Ikard does not limit her art purchases to O'Shaughnessys, though every painting that hangs in the Edgartown house was painted by a Martha's Vineyard painter. The master bedroom's pictures all have a seafaring flavor, seascapes, sailing vessels and the like. The living room tends toward portraits, most notably a Stanley Murphy painting of a young woman collecting mushrooms in front of which housekeeper Schwier said she often places an arrangement of rubrum lilies. The portraiture harmonizes with the living room's formality, a formality that stems both from the tailored furnishings and draperies and from the coffered ceiling.
As often is the case with Ikard, there's a story behind the particular furniture in the living room. Both the matching sofas and the four cubes that roll together to form the coffee table came from the Chilmark house and Ikard did not at first intend to keep them. She offered the sofas, which she said cost $2,000 each when they were new, the four-cube coffee table and a dozen side chairs to the buyer of the house for $500.

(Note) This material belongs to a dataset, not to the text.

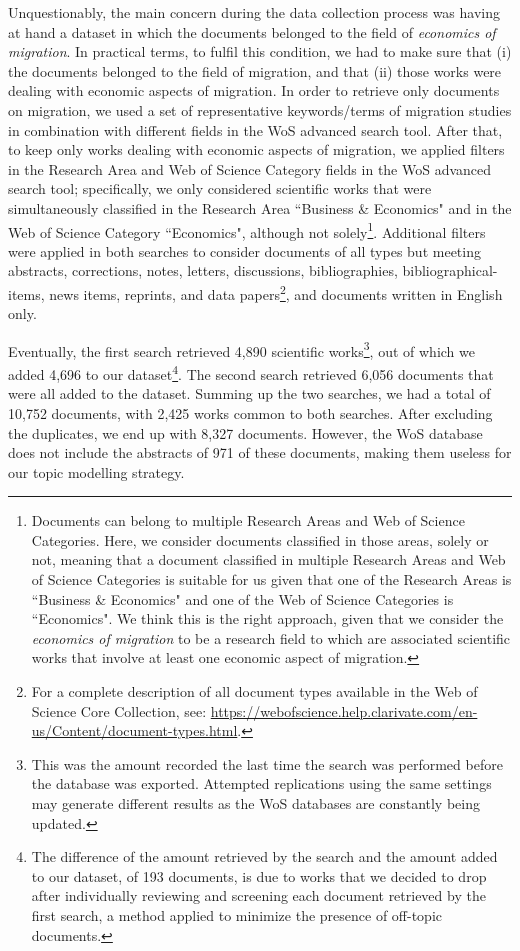 Unquestionably, the main concern during the data collection process was having at hand a dataset in which the documents belonged to the field of \textit{economics of migration}. In practical terms, to fulfil this condition, we had to make sure that (i) the documents belonged to the field of migration, and that (ii) those works were dealing with economic aspects of migration. In order to retrieve only documents on migration, we used a set of representative keywords/terms of migration studies in combination with different fields in the WoS advanced search tool. After that, to keep only works dealing with economic aspects of migration, we applied filters in the Research Area and Web of Science Category fields in the WoS advanced search tool; specifically, we only considered scientific works that were simultaneously classified in the Research Area ``Business \& Economics" and in the Web of Science Category ``Economics", although not solely\footnote{Documents can belong to multiple Research Areas and Web of Science Categories. Here, we consider documents classified in those areas, solely or not, meaning that a document classified in multiple Research Areas and Web of Science Categories is suitable for us given that one of the Research Areas is ``Business \& Economics" and one of the Web of Science Categories is ``Economics". We think this is the right approach, given that we consider the \textit{economics of migration} to be a research field to which are associated scientific works that involve at least one economic aspect of migration.}.  Additional filters were applied in both searches to consider documents of all types but meeting abstracts, corrections, notes, letters, discussions, bibliographies, bibliographical-items, news items, reprints, and data papers\footnote{For a complete description of all document types available in the Web of Science Core Collection, see: \url{https://webofscience.help.clarivate.com/en-us/Content/document-types.html}.}, and documents written in English only.

Eventually, the first search retrieved 4,890 scientific works\footnote{This was the amount recorded the last time the search was performed before the database was exported. Attempted replications using the same settings may generate different results as the WoS databases are constantly being updated.}, out of which we added 4,696 to our dataset\footnote{The difference of the amount retrieved by the search and the amount added to our dataset, of 193 documents, is due to works that we decided to drop after individually reviewing and screening each document retrieved by the first search, a method applied to minimize the presence of off-topic documents.}. The second search retrieved 6,056 documents that were all added to the dataset. Summing up the two searches, we had a total of 10,752 documents, with 2,425 works common to both searches. After excluding the duplicates, we end up with 8,327 documents. However, the WoS database does not include the abstracts of 971 of these documents, making them useless for our topic modelling strategy.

To her annoyance, though, the buyer tried to talk the price down from the $500 Ikard was asking. Ikard withdrew the offer and kept the furniture. As matters turned out, the sofas and the coffee table meshed perfectly with the ambience of the new living room; the side chairs she has since disposed of.
TO A LESS demanding eye, the upstairs floor of the Ikard house, with its cheery painted matchboard panel walls and colorful hanging quilts, seems finished enough, but Ikard contrasts the spare atmosphere of the three small guestrooms and a small study, all clustered around a single bathroom, with the relative grandeur of the master bedroom and master bath, which sprawl across the entire back of the house. Then she feels a familiar restlessness rising within herself as she thinks about what is and reflects upon what might be.
In Ikard's mind's eye there is a children's suite at the west end of the second floor assembled out of one of the existing bedrooms, the study and the existing bathrooms. Then the middle section, developed out of the two remaining bedrooms thrown together, will be consolidated into one grand room with an adjoining bathroom.
"The plumbing's already in place," she said. "I was all ready to get started when the contractor happened to mention hanging plastic to block off the dust, and I remembered all the dirt and confusion that comes with remodeling, and I thought to myself, 'Hey, let's wait a little longer and just think about this awhile.' "
Ikard doesn't even go that far with another potential project around the place, the boathouse down by the beach at the far end of the lawn where the flag flies when the Ikards are in residence. "The boathouse," she said, "is very rinkydink, and it will not be changed."
After two decades and more of building and restoring, during which six houses have passed through her hands, one thing Jayne Ikard has learned is when to leave well enough alone. A house with a past has its own messages for the present, and it behooves the sensitive owner to give it some leeway to speak for itself.